Given entries →
---------------

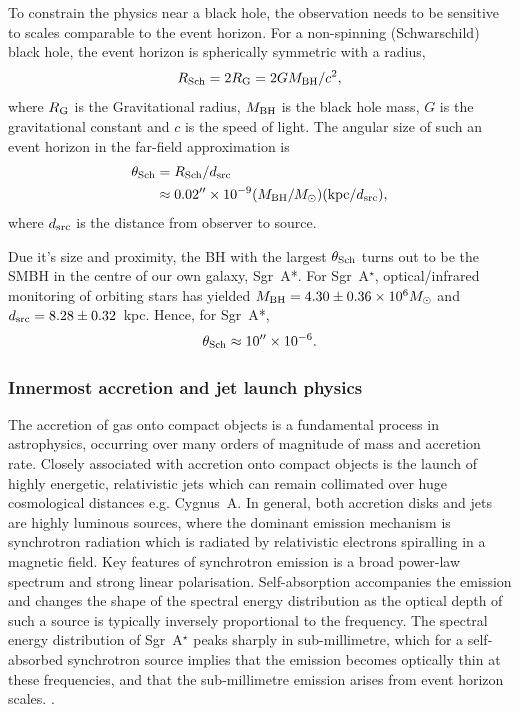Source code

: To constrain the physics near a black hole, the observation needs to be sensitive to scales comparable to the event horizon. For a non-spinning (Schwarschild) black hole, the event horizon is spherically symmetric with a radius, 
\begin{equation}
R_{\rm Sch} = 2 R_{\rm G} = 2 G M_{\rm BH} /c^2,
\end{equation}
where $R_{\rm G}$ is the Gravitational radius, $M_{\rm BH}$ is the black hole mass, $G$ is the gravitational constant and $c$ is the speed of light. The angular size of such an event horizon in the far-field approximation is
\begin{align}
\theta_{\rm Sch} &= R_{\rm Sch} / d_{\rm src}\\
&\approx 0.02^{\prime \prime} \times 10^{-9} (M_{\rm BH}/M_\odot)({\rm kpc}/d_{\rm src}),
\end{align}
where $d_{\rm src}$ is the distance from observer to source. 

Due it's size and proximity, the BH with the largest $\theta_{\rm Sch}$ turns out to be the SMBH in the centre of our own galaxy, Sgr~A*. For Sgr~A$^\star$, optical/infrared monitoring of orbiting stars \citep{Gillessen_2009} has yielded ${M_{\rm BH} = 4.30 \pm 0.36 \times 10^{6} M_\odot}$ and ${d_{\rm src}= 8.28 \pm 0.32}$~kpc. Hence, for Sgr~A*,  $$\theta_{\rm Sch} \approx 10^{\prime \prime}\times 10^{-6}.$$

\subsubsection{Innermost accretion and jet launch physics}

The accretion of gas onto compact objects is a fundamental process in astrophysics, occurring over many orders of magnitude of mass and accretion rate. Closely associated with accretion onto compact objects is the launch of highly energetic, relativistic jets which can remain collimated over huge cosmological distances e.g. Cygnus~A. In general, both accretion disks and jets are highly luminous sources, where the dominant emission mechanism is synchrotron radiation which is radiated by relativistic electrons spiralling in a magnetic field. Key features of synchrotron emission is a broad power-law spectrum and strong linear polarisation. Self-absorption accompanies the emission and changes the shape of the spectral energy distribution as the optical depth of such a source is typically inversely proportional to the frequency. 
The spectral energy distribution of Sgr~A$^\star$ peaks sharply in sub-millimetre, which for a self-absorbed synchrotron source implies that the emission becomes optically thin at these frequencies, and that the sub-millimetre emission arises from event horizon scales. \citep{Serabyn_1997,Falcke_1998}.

---------------

Each entry above must be restated word for word; the pictures stay out of the copy.

Written answer →
Source code

: To constrain the physics near a black hole, the observation needs to be sensitive to scales comparable to the event horizon. For a non-spinning (Schwarschild) black hole, the event horizon is spherically symmetric with a radius, 
\begin{equation}
R_{\rm Sch} = 2 R_{\rm G} = 2 G M_{\rm BH} /c^2,
\end{equation}
where $R_{\rm G}$ is the Gravitational radius, $M_{\rm BH}$ is the black hole mass, $G$ is the gravitational constant and $c$ is the speed of light. The angular size of such an event horizon in the far-field approximation is
\begin{align}
\theta_{\rm Sch} &= R_{\rm Sch} / d_{\rm src}\\
&\approx 0.02^{\prime \prime} \times 10^{-9} (M_{\rm BH}/M_\odot)({\rm kpc}/d_{\rm src}),
\end{align}
where $d_{\rm src}$ is the distance from observer to source. 

Due it's size and proximity, the BH with the largest $\theta_{\rm Sch}$ turns out to be the SMBH in the centre of our own galaxy, Sgr~A*. For Sgr~A$^\star$, optical/infrared monitoring of orbiting stars \citep{Gillessen_2009} has yielded ${M_{\rm BH} = 4.30 \pm 0.36 \times 10^{6} M_\odot}$ and ${d_{\rm src}= 8.28 \pm 0.32}$~kpc. Hence, for Sgr~A*,  $$\theta_{\rm Sch} \approx 10^{\prime \prime}\times 10^{-6}.$$

\subsubsection{Innermost accretion and jet launch physics}

The accretion of gas onto compact objects is a fundamental process in astrophysics, occurring over many orders of magnitude of mass and accretion rate. Closely associated with accretion onto compact objects is the launch of highly energetic, relativistic jets which can remain collimated over huge cosmological distances e.g. Cygnus~A. In general, both accretion disks and jets are highly luminous sources, where the dominant emission mechanism is synchrotron radiation which is radiated by relativistic electrons spiralling in a magnetic field. Key features of synchrotron emission is a broad power-law spectrum and strong linear polarisation. Self-absorption accompanies the emission and changes the shape of the spectral energy distribution as the optical depth of such a source is typically inversely proportional to the frequency. 
The spectral energy distribution of Sgr~A$^\star$ peaks sharply in sub-millimetre, which for a self-absorbed synchrotron source implies that the emission becomes optically thin at these frequencies, and that the sub-millimetre emission arises from event horizon scales. \citep{Serabyn_1997,Falcke_1998}.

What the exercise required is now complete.